Is there a way to perform build operations after installing a packages. That would be very helpful. When making my package rocket:module, I was working with local packages, so it was easy to get information about the current application, and that would affect the outcome of the build result (certain things existing in the application were criteria for build steps).

But now that I’ve tried to publish, I’ve realized that it’s impossible to build packages the way I want, on a per-application basis, because the published packages have to be completely built before publishing.

It’d be nice if there were some way to flag some source code to be handled on post install, so that it’d be possible to build the source in certain ways depending on what it detected in the application.

Is something like this possible? Maybe I just have to write some runtime server-side code for what I want to do instead of using a build plugin like I am currently doing?

1 Like

Does http://docs.meteor.com/#/full/Package-registerBuildPlugin help you or did I completely miss the point?

Maybe you can cache the .meteor/versions file somewhere and check on each app start if it has changed.

Also take a look at my sanjo:meteor-files-helpers package. Maybe it has some useful utilities for you :wink: https://github.com/Sanjo/meteor-meteor-files-helpers/blob/master/src/meteor_files_helpers.js

Package.registerBuildPlugin is pre-install, so if I’ve registered a build plugin, that plugin will run before publishing to Atmosphere, so I can’t detect certain feature of the application that the plugin will run in. I was originally developing locally, so that made it easy to detect application features in the filesystem in the build plugin, but I’ve now moved out of local.

Indeed meteor-files-helpers has been helpful, but I have the problem that the helpers aren’t useful during standalone build of a package because the build plugin that runs has no reference application in the filesystem. It all works perfect when developing with local packages.
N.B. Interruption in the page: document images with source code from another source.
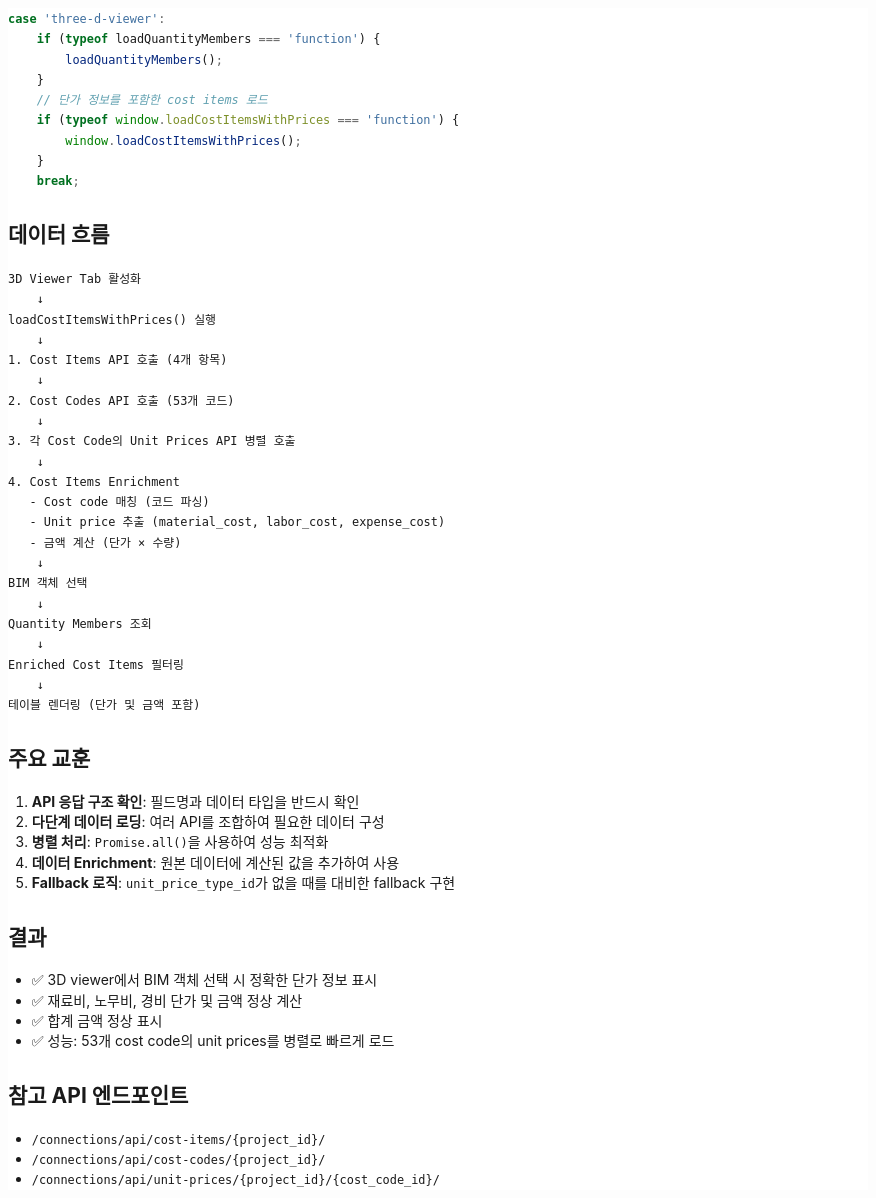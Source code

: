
 ```javascript
case 'three-d-viewer':
    if (typeof loadQuantityMembers === 'function') {
        loadQuantityMembers();
    }
    // 단가 정보를 포함한 cost items 로드
    if (typeof window.loadCostItemsWithPrices === 'function') {
        window.loadCostItemsWithPrices();
    }
    break;
```

## 데이터 흐름

```
3D Viewer Tab 활성화
    ↓
loadCostItemsWithPrices() 실행
    ↓
1. Cost Items API 호출 (4개 항목)
    ↓
2. Cost Codes API 호출 (53개 코드)
    ↓
3. 각 Cost Code의 Unit Prices API 병렬 호출
    ↓
4. Cost Items Enrichment
   - Cost code 매칭 (코드 파싱)
   - Unit price 추출 (material_cost, labor_cost, expense_cost)
   - 금액 계산 (단가 × 수량)
    ↓
BIM 객체 선택
    ↓
Quantity Members 조회
    ↓
Enriched Cost Items 필터링
    ↓
테이블 렌더링 (단가 및 금액 포함)
```

## 주요 교훈

1. **API 응답 구조 확인**: 필드명과 데이터 타입을 반드시 확인
2. **다단계 데이터 로딩**: 여러 API를 조합하여 필요한 데이터 구성
3. **병렬 처리**: `Promise.all()`을 사용하여 성능 최적화
4. **데이터 Enrichment**: 원본 데이터에 계산된 값을 추가하여 사용
5. **Fallback 로직**: `unit_price_type_id`가 없을 때를 대비한 fallback 구현

## 결과

- ✅ 3D viewer에서 BIM 객체 선택 시 정확한 단가 정보 표시
- ✅ 재료비, 노무비, 경비 단가 및 금액 정상 계산
- ✅ 합계 금액 정상 표시
- ✅ 성능: 53개 cost code의 unit prices를 병렬로 빠르게 로드

## 참고 API 엔드포인트

- `/connections/api/cost-items/{project_id}/`
- `/connections/api/cost-codes/{project_id}/`
- `/connections/api/unit-prices/{project_id}/{cost_code_id}/`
@Sanjo @serkandurusoy For example, if I write a package called trusktr:foo in a standalone place not in a local package, and trusktr:foo depends on rocket:module, and rocket:module has a build plugin that depends on knowing the path of the current application, then trusktr:foo fails to build because it’s not inside of any application.

Ah, I see.

What about relative paths?

Also, you might be interested in checking out how https://atmospherejs.com/nemo64/bootstrap and https://atmospherejs.com/semantic/ui works since what they essentially do is read a configuration file that is in the app and generate some new files again into the app directory.
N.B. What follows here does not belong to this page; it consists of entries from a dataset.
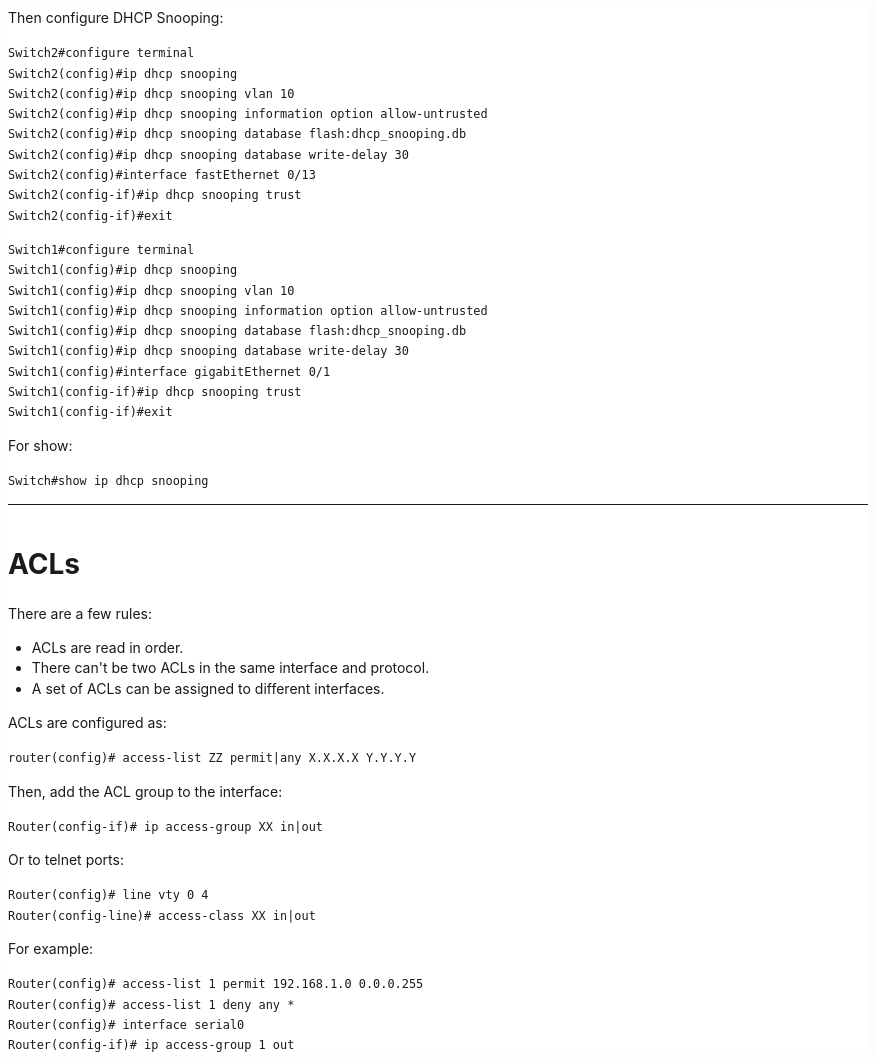Then configure DHCP Snooping:
```console
Switch2#configure terminal
Switch2(config)#ip dhcp snooping
Switch2(config)#ip dhcp snooping vlan 10
Switch2(config)#ip dhcp snooping information option allow-untrusted
Switch2(config)#ip dhcp snooping database flash:dhcp_snooping.db
Switch2(config)#ip dhcp snooping database write-delay 30
Switch2(config)#interface fastEthernet 0/13
Switch2(config-if)#ip dhcp snooping trust
Switch2(config-if)#exit
```

```console
Switch1#configure terminal
Switch1(config)#ip dhcp snooping
Switch1(config)#ip dhcp snooping vlan 10
Switch1(config)#ip dhcp snooping information option allow-untrusted
Switch1(config)#ip dhcp snooping database flash:dhcp_snooping.db
Switch1(config)#ip dhcp snooping database write-delay 30
Switch1(config)#interface gigabitEthernet 0/1
Switch1(config-if)#ip dhcp snooping trust
Switch1(config-if)#exit
```

For show:
```console
Switch#show ip dhcp snooping
```

---

# ACLs
There are a few rules:
- ACLs are read in order.
- There can't be two ACLs in the same interface and protocol.
- A set of ACLs can be assigned to different interfaces.

ACLs are configured as:
```console
router(config)# access-list ZZ permit|any X.X.X.X Y.Y.Y.Y
```

Then, add the ACL group to the interface:
```console
Router(config-if)# ip access-group XX in|out
```

Or to telnet ports:
```console
Router(config)# line vty 0 4
Router(config-line)# access-class XX in|out
```

For example:
```console
Router(config)# access-list 1 permit 192.168.1.0 0.0.0.255
Router(config)# access-list 1 deny any *
Router(config)# interface serial0
Router(config-if)# ip access-group 1 out
```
They might give you a clue about what you’re trying to build.

1 Like

@serkandurusoy I’ll definitely check those packages out. Thanks!! Relative paths don’t work because ultimately I have to look in the app for currently installed packages, relative or not, so the info simply isn’t available for non-local package builds.
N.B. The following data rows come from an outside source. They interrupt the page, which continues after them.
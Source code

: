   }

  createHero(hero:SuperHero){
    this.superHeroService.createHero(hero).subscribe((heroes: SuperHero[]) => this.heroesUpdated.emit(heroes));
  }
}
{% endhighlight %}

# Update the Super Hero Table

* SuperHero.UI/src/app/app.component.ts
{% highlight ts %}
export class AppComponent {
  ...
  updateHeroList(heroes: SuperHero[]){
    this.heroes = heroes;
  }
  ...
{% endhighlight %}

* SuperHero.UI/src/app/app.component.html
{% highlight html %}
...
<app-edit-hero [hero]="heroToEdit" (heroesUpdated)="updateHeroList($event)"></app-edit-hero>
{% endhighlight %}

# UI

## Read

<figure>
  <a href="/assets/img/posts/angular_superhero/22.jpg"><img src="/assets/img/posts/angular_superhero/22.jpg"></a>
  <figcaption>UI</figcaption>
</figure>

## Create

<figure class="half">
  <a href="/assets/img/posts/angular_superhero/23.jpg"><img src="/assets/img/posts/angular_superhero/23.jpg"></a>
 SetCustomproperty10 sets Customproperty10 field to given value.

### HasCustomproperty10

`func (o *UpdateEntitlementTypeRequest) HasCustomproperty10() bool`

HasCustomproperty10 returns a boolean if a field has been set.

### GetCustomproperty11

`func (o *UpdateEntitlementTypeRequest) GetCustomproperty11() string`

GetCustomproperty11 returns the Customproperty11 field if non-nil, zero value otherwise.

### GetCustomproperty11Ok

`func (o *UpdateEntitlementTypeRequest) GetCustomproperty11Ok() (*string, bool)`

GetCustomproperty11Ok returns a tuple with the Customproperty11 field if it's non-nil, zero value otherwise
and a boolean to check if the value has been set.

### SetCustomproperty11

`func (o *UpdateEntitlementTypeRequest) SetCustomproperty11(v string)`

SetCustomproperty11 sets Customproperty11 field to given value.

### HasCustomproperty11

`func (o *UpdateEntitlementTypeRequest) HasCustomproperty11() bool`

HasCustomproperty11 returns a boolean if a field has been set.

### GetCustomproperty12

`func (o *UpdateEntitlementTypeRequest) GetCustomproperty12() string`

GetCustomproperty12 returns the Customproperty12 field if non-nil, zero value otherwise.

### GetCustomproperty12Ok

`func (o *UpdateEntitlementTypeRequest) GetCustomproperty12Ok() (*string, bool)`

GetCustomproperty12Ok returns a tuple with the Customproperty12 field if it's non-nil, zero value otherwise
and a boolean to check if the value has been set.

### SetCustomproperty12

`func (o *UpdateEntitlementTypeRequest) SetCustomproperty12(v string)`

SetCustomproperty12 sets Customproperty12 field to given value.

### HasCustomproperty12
@serkandurusoy Aha! So build plugin source handlers also work for application files, which I haven’t actually tested yet; it seems like the simpler case compared to package files. I see in those build plugins that they don’t gather any app-specific info at all, so they will work just fine during publish-build-time and app-build-time alike. They are completely app-agnostic, while rocket:module needs to discover what packages in an app depend on rocket:module.

@joe I remember @sacha asking similar questions, perhaps he’s bumped into a solution that may work for you.

My issue was accessing the version of a package in a deployed app, as far as I know it’s not possible. I just pinged @dgreensp about it, maybe he’ll have some input on this?

@serkandurusoy @sacha @dgreensp I’m not sure if I need that in my case, but that would be interesting to know! It might be a nice feature for apps that want to display version info about themselves, and could be useful for users filing bug reports through the app, etc.